Figure 2 shows oil field produced water volume trends for each of
the five major operating areas for Shell Oil. (1,000 m3 = 6289
bbls). The trend increases in each of the areas until (assumed) new
technology can intervene.
For the United
States, the U.S. Department of Energy estimated more than 18 billion
barrels per year were generated from onshore wells in 2000, and
similar volumes are generated today [12]. Offshore wells in the
United States generate several hundred million barrels per year of
produced water. Internationally, three barrels of water are
produced for each barrel of oil. Production in the United
States is more mature; the U.S average is about 7 barrels of water
per barrel of oil. Closer to home, in Texas the Permian Basin
averages more than 9 of water per barrel of oil and represents more
than 400 million gallons of water per day processed and re-injected
[13]. New technology is needed to forestall these trends.
To speed up
the adoption of technology, the industry has established a number of
techniques for handling produced water both in mature fields and in
new and planned developments [14, 15]. These practices take into
consideration the nature of the water, technology limitations, both
emission to the atmosphere and discharges into the sea, nature of
the discharges, safety concerns and cost, as well as establishing
any environmental gains in each case. The integrated oil company
Shell uses a systematic empirical ranking and indicator tool applied
to the different aspects of the alternative options considered. Most
operators, big and small handle produced water management in the
same way. (Most often in Texas however, the option is brine
injection back into the producing formation.)
Management of
water issues is a major emphasis of the DOE’s Oil and Gas
Environmental Program administered by the National Energy Technology
Laboratory’s National Petroleum
Technology Office [12, 16]. Water issues include several
concerns; injection water, produced water (including Coalbed Natural
Gas-CBNG) and its effects on the environment, treatment of waste
water, and the availability of water in arid lands. NETL currently
has 26 projects grouped under Water Management Approaches and
Analysis, Water Management Technologies, and Coalbed Methane and
Produced Water. The shared goal of all of these projects is to
ensure that water produced through oil and gas development does not
adversely impact the environment and that it is put to beneficial
uses where possible.
Managing Produced Water
Figure 3 shows
active oil and gas wells, most producing brine. Oil and gas
operators re-inject practically all their brine into leases to
provide pressure maintenance
and to sustain production. Mature leases gradually end up re-cycling
water until the field reaches its economic limit. Many gas fields
and smaller oil leases have produced water transported to commercial
salt water disposal wells.
To handle
produced water, the O&G industry operates a large number of
injection wells to re-inject the water to maintain production. All
wells in Texas are regulated [13, 17] whether by the Texas
Commission on Environmental Quality (TCEQ) or the Texas Railroad
Commission (TRC) Records of where produced water is currently being
disposed and practices in different regions of the state are kept by
the Texas Railroad Commission (RRC) organized into oil, gas, and
water production for each district in the state. That data has been
combined with United States Geologic Survey (USGS) databases [19].

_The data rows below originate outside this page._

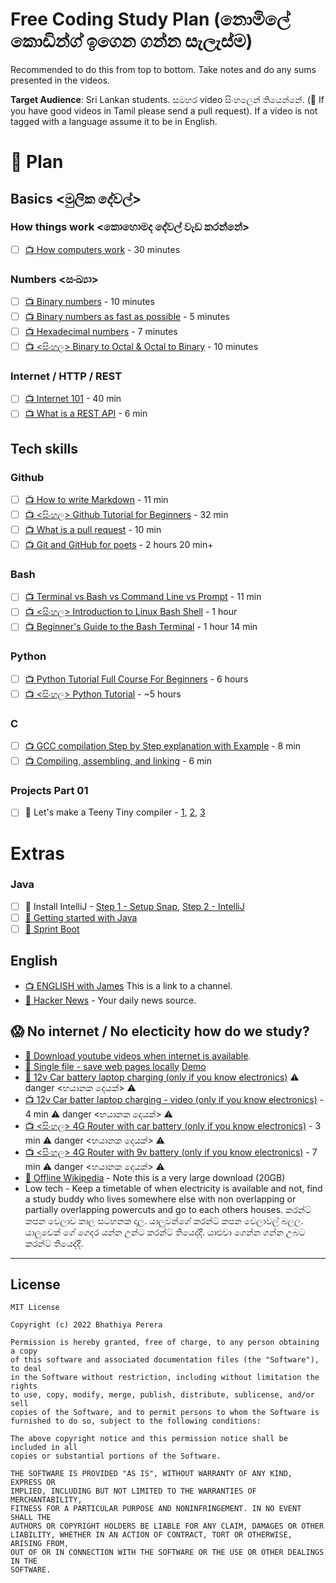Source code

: # Free Coding Study Plan (නොමිලේ කොඩින්ග් ඉගෙන ගන්න සැලැස්ම)

Recommended to do this from top to bottom. Take notes and do any sums presented in the videos.

**Target Audience**: Sri Lankan students. සමහර video සිංහලෙන් තියෙන්නේ. (🧐 If you have good videos in Tamil please send a pull request). If a video is not tagged with a language assume it to be in English. 

# 🥅 Plan

## Basics <මුලික දේවල්>

### How things work <කොහොමද දේවල් වැඩ කරන්නේ>

* [ ] [📺 How computers work](https://www.youtube.com/watch?v=OAx_6-wdslM&list=PLzdnOPI1iJNcsRwJhvksEo1tJqjIqWbN-) - 30 minutes

### Numbers <සංඛ්‍යා>

* [ ] [📺 Binary numbers](https://www.youtube.com/watch?v=kTcpd4ef2lU) - 10 minutes
* [ ] [📺 Binary numbers as fast as possible](https://www.youtube.com/watch?v=LpuPe81bc2w) - 5 minutes	
* [ ] [📺 Hexadecimal numbers](https://www.youtube.com/watch?v=4EJay-6Bioo) - 7 minutes
* [ ] [📺 <සිංහල> Binary to Octal & Octal to Binary](https://www.youtube.com/watch?v=sj1hTtF72OE) - 10 minutes 

### Internet / HTTP / REST
* [ ] [📺 Internet 101](https://www.youtube.com/watch?v=iV-YqG70wbQ&list=PLSQl0a2vh4HD8wtmKZh0nKOsOvP1KYaNO) - 40 min
* [ ] [📺 What is a REST API](https://www.youtube.com/watch?v=SLwpqD8n3d0) - 6 min

## Tech skills

### Github
* [ ] [📺 How to write Markdown](https://www.youtube.com/watch?v=eJojC3lSkwg) - 11 min 
* [ ] [📺 <සිංහල> Github Tutorial for Beginners](https://www.youtube.com/watch?v=e4n_mlsv3lE) - 32 min
* [ ] [📺 What is a pull request](https://www.youtube.com/watch?v=e3bjQX9jIBk) - 10 min
* [ ] [📺 Git and GitHub for poets](https://www.youtube.com/watch?v=BCQHnlnPusY&list=PLRqwX-V7Uu6ZF9C0YMKuns9sLDzK6zoiV) - 2 hours 20 min+

### Bash
* [ ] [📺 Terminal vs Bash vs Command Line vs Prompt](https://www.youtube.com/watch?v=hMSByvFHOro) - 11 min
* [ ] [📺 <සිංහල> Introduction to Linux Bash Shell](https://www.youtube.com/watch?v=XRYygQmFbUo&list=PLXtQjCQTbXvj143YlIUK0QWrNKBITXfOC) - 1 hour
* [ ] [📺 Beginner's Guide to the Bash Terminal](https://www.youtube.com/watch?v=oxuRxtrO2Ag) - 1 hour 14 min

### Python
* [ ] [📺 Python Tutorial Full Course For Beginners](https://www.youtube.com/watch?v=_uQrJ0TkZlc) - 6 hours
* [ ] [📺 <සිංහල> Python Tutorial](https://www.youtube.com/watch?v=4OuKhqbu4vg&list=PL495mke12zYC-ZUbzd1Z0Y6WteuvsMf7Z&index=1) - ~5 hours

### C
* [ ] [📺 GCC compilation Step by Step explanation with Example](https://www.youtube.com/watch?v=ldHJVQNEYV4) - 8 min
* [ ] [📺 Compiling, assembling, and linking](https://www.youtube.com/watch?v=N2y6csonII4) - 6 min

### Projects Part 01
* [ ] 📃 Let's make a Teeny Tiny compiler - [1](https://austinhenley.com/blog/teenytinycompiler1.html), [2](https://austinhenley.com/blog/teenytinycompiler2.html), [3](https://austinhenley.com/blog/teenytinycompiler3.html)
# Extras

### Java
* [ ] 📃 Install IntelliJ - [Step 1 - Setup Snap](https://snapcraft.io/docs/installing-snapd), [Step 2 - IntelliJ](https://snapcraft.io/intellij-idea-community)
* [ ] [📃 Getting started with Java](https://www.baeldung.com/get-started-with-java-series)
* [ ] [📃 Sprint Boot](https://www.baeldung.com/spring-boot)

## English
* [📺 ENGLISH with James](https://www.youtube.com/c/engvidJames) This is a link to a channel.
* [📃 Hacker News](https://news.ycombinator.com/) - Your daily news source.

## 😱 No internet / No electicity how do we study?
* [📃 Download youtube videos when internet is available](https://itsfoss.com/download-youtube-videos-ubuntu/).
* [📃 Single file - save web pages locally](https://github.com/gildas-lormeau/SingleFile) [Demo](https://www.youtube.com/watch?v=oVvTmcwxvmc)
* [📃 12v Car battery laptop charging (only if you know electronics)](https://www.quora.com/How-can-I-use-a-12-volt-car-battery-to-power-my-laptop-without-an-inverter) ⚠️ danger <භයානක දෙයක්> ⚠️
* [📺 12v Car batter laptop charging - video (only if you know electronics)](https://www.youtube.com/watch?v=DWjFbytZJ1I) - 4 min ⚠️ danger <භයානක දෙයක්> ⚠️
* [📺 <සිංහල> 4G Router with car battery (only if you know electronics)](https://www.youtube.com/watch?v=zVC9gahDKrk) - 3 min ⚠️ danger <භයානක දෙයක්> ⚠️
* [📺 <සිංහල> 4G Router with 9v battery (only if you know electronics)](https://www.youtube.com/watch?v=7wQpL6cOkwo) - 7 min ⚠️ danger <භයානක දෙයක්> ⚠️
* [📃 Offline Wikipedia](https://en.wikipedia.org/wiki/Wikipedia:Database_download) - Note this is a very large download (20GB)
* Low tech - Keep a timetable of when electricity is available and not, find a study buddy who lives somewhere else with non overlapping or partially overlapping powercuts and go to each others houses. කරන්ට් කපන වෙලාව කාල සටහනක දාල. යාලුවන්ගේ කරන්ට් කපන වෙලාවල් බලල. යාලුවෙක් ගේ ගෙදර යන්න උන්ට කරන්ට් තියෙද්දී. යාළුවා ගෙන්න ගන්න උබට කරන්ට් තියෙද්දී. 

--- 

## License 

    MIT License

    Copyright (c) 2022 Bhathiya Perera

    Permission is hereby granted, free of charge, to any person obtaining a copy
    of this software and associated documentation files (the "Software"), to deal
    in the Software without restriction, including without limitation the rights
    to use, copy, modify, merge, publish, distribute, sublicense, and/or sell
    copies of the Software, and to permit persons to whom the Software is
    furnished to do so, subject to the following conditions:

    The above copyright notice and this permission notice shall be included in all
    copies or substantial portions of the Software.

    THE SOFTWARE IS PROVIDED "AS IS", WITHOUT WARRANTY OF ANY KIND, EXPRESS OR
    IMPLIED, INCLUDING BUT NOT LIMITED TO THE WARRANTIES OF MERCHANTABILITY,
    FITNESS FOR A PARTICULAR PURPOSE AND NONINFRINGEMENT. IN NO EVENT SHALL THE
    AUTHORS OR COPYRIGHT HOLDERS BE LIABLE FOR ANY CLAIM, DAMAGES OR OTHER
    LIABILITY, WHETHER IN AN ACTION OF CONTRACT, TORT OR OTHERWISE, ARISING FROM,
    OUT OF OR IN CONNECTION WITH THE SOFTWARE OR THE USE OR OTHER DEALINGS IN THE
    SOFTWARE.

The USGS database is extensive, compiled in the past 50 years on
formation waters to characterize the type of brine that is being
produced. Additionally costs of current methods of managing produced
water have been obtained from operators and from companies that
transport and dispose of brines in salt water disposal wells.
Additional information on formation water and produced brine is also
available from the West Texas Geological Society [20].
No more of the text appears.